Als openingsstuk van het concert klonk Mozart KV 575. En het publiek had gek genoeg moeite om toegang te vinden tot deze gestolde verbeelding, die uit een maatschappij vandaan komt die al zolang voorbij is, en wat een inspanning kostte het dit publiek wel niet, om de progressie binnen het stuk zelf te kunnen volgen; welke maatstaven en regels moest het publiek zich in een razend korte tijd niet aanleren, om nu juist de weg en de methode die het hier kreeg voorgeschoteld, te kunnen begrijpen.

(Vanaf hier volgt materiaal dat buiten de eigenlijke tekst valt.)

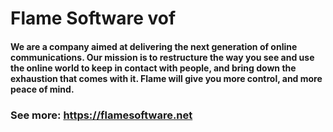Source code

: # Flame Software vof

#### We are a company aimed at delivering the next generation of online communications. Our mission is to restructure the way you see and use the online world to keep in contact with people, and bring down the exhaustion that comes with it. Flame will give you more control, and more peace of mind.

### See more: https://flamesoftware.net
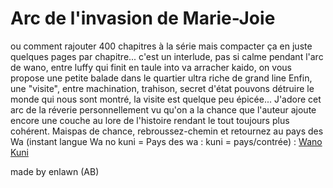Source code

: # Arc de l'invasion de Marie-Joie

ou comment rajouter 400 chapitres à la série mais compacter ça en juste quelques pages par chapitre...
c'est un interlude, pas si calme pendant l'arc de wano, entre luffy qui finit en taule into va arracher kaido, on vous propose une petite balade dans le quartier ultra riche de grand line
Enfin, une "visite", entre machination, trahison, secret d'état pouvons détruire le monde qui nous sont montré, la visite est quelque peu épicée...
J'adore cet arc de la réverie personnellement vu qu'on a la chance que l'auteur ajoute encore une couche au lore de l'histoire rendant le tout toujours plus cohérent.
Maispas de chance, rebroussez-chemin et retournez au pays des Wa (instant langue Wa no kuni = Pays des wa : kuni = pays/contrée) : 
[Wano Kuni](https://github.com/Enlawn/TP2---labyrinth/blob/main/wa_no_kuni.md)

made by enlawn (AB)
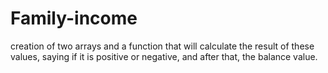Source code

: # Family-income


creation of two arrays and a function that will calculate the result of these values, saying if it is positive or negative, and after that, the balance value.
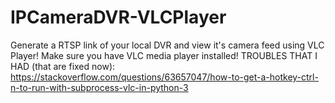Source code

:# IPCameraDVR-VLCPlayer
Generate a RTSP link of your local DVR and view it's camera feed using VLC Player!
Make sure you have VLC media player installed!
TROUBLES THAT I HAD (that are fixed now):
https://stackoverflow.com/questions/63657047/how-to-get-a-hotkey-ctrl-n-to-run-with-subprocess-vlc-in-python-3

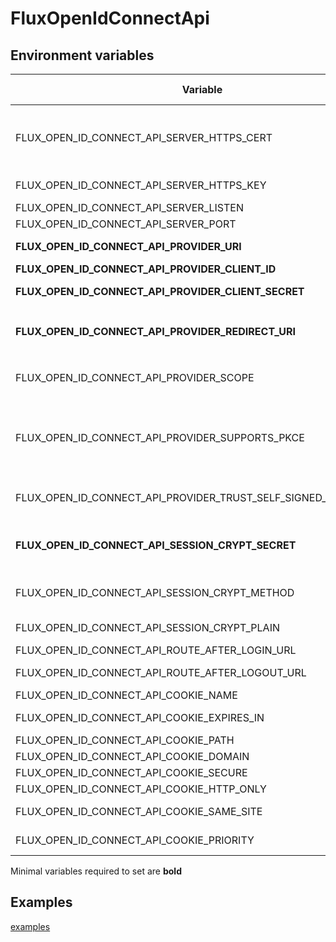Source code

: # FluxOpenIdConnectApi

## Environment variables

| Variable | Description | Default value |
| -------- | ----------- | ------------- |
| FLUX_OPEN_ID_CONNECT_API_SERVER_HTTPS_CERT | Path to HTTPS certificate file<br>Set this will enable listen on HTTPS<br>Should be on a volume | - |
| FLUX_OPEN_ID_CONNECT_API_SERVER_HTTPS_KEY | Path to HTTPS key file<br>Should be on a volume | - |
| FLUX_OPEN_ID_CONNECT_API_SERVER_LISTEN | Listen IP | 0.0.0.0 |
| FLUX_OPEN_ID_CONNECT_API_SERVER_PORT | Listen port | 9501 |
| **FLUX_OPEN_ID_CONNECT_API_PROVIDER_URl** | OpenIdConnect server url | - |
| **FLUX_OPEN_ID_CONNECT_API_PROVIDER_CLIENT_ID** | OpenIdConnect client id | - |
| **FLUX_OPEN_ID_CONNECT_API_PROVIDER_CLIENT_SECRET** | OpenIdConnect client secret | - |
| **FLUX_OPEN_ID_CONNECT_API_PROVIDER_REDIRECT_URI** | OpenIdConnect redirect uri<br>Like `https://%host%/callback` | - |
| FLUX_OPEN_ID_CONNECT_API_PROVIDER_SCOPE | OpenIdConnect server scopes | openid profile email |
| FLUX_OPEN_ID_CONNECT_API_PROVIDER_SUPPORTS_PKCE | Whether OpenIdConnect server supports proof key for code exchange<br>Recommended to use this for additional security | true |
| FLUX_OPEN_ID_CONNECT_API_PROVIDER_TRUST_SELF_SIGNED_CERTIFICATE | If you use a self signed certificate, you need to trust it manually | false |
| **FLUX_OPEN_ID_CONNECT_API_SESSION_CRYPT_SECRET** | Secret for encrypt the cookie<br>Should be a generated random value | - |
| FLUX_OPEN_ID_CONNECT_API_SESSION_CRYPT_METHOD | Algorithm method | aes-256-cbc |
| FLUX_OPEN_ID_CONNECT_API_SESSION_CRYPT_PLAIN | Bypass encrypt cookie for dev environment | false |
| FLUX_OPEN_ID_CONNECT_API_ROUTE_AFTER_LOGIN_URL | Url to redirect after login | / |
| FLUX_OPEN_ID_CONNECT_API_ROUTE_AFTER_LOGOUT_URL | Url to redirect after logout | / |
| FLUX_OPEN_ID_CONNECT_API_COOKIE_NAME | Cookie name | auth |
| FLUX_OPEN_ID_CONNECT_API_COOKIE_EXPIRES_IN | Cookie expires in seconds | (Session end) |
| FLUX_OPEN_ID_CONNECT_API_COOKIE_PATH | Cookie path | / |
| FLUX_OPEN_ID_CONNECT_API_COOKIE_DOMAIN | Cookie domain | - |
| FLUX_OPEN_ID_CONNECT_API_COOKIE_SECURE | Cookie secure | true |
| FLUX_OPEN_ID_CONNECT_API_COOKIE_HTTP_ONLY | Cookie http only | true |
| FLUX_OPEN_ID_CONNECT_API_COOKIE_SAME_SITE | Cookie same site<br>Lax, Strict or None | Lax |
| FLUX_OPEN_ID_CONNECT_API_COOKIE_PRIORITY | Cookie priority<br>Low, Medium or High | Medium |

Minimal variables required to set are **bold**

## Examples

[examples](examples)
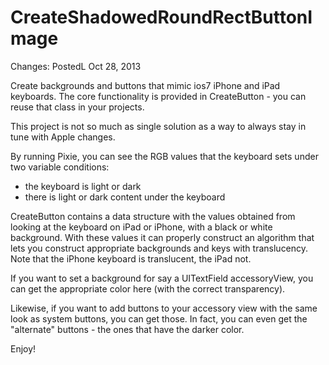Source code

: CreateShadowedRoundRectButtonImage
==================================

Changes:
 PostedL Oct 28, 2013

Create backgrounds and buttons that mimic ios7 iPhone and iPad keyboards. The core functionality
is provided in CreateButton - you can reuse that class in your projects.

This project is not so much as single solution as a way to always stay in tune with Apple changes.

By running Pixie, you can see the RGB values that the keyboard sets under two variable conditions:

- the keyboard is light or dark
- there is light or dark content under the keyboard

CreateButton contains a data structure with the values obtained from looking at the keyboard on iPad
or iPhone, with a black or white background. With these values it can properly 
construct an algorithm that lets you construct appropriate backgrounds and keys with translucency.
Note that the iPhone keyboard is translucent, the iPad not.

If you want to set a background for say a UITextField accessoryView, you can get the appropriate 
color here (with the correct transparency). 

Likewise, if you want to add buttons to your accessory view with the same look as system buttons,
you can get those. In fact, you can even get the "alternate" buttons - the ones that have the darker
color.

Enjoy!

De eminente beperking die Mozarts muziek zichzelf aanmeet, waardoor ze een rijkdom bevat die juist zichtbaar wordt als men de stilistische begrensdheid ervan onder ogen krijgt, geeft iets aan van het sublieme spelelement van een kunst die geleerd heeft om zich alle overbodigheden te ontzeggen, en die precies daaruit de energie put om zo’n inspanning in de verklanking van schoonheid om te zetten; maar dan wel een schoonheid die niet simpel is, maar één die een heel vormingsproces met zich meedraagt en waaraan alle wendingen afleesbaar zijn die de kunst  moest nemen om te worden zoals ze nu is.

 

 

 

 

En dit blijkt dan de muziek die we te horen krijgen, en waarin een bepaalde volheid zo lijkt te zijn bedoeld van de kant van de componist, dat er tenslotte een door hem tot klank geregen richtsnoer voor ons van over blijft. En die vereenzaamde post glanst nu vanwege het licht dat opgevangen werd en wordt; en je kunt je wel voor dat licht afsluiten – en sommigen uit het publiek deden dat ook, omdat het hun te veel werd – maar dan nog onderga je de intense transgressie die zich in Mozarts muziek voltrekt in de richting van de vorm die ze voor zichzelf kiest. En het publiek ontkomt simpelweg niet aan het bijzondere traject dat door de muziek van Mozart afgelegd wordt teneinde zich überhaupt als een resultaat vast te kunnen zetten, ook als het om iets eenvoudigs gaat, wat in dit Strijkkwartet KV 575 overigens niet het geval is.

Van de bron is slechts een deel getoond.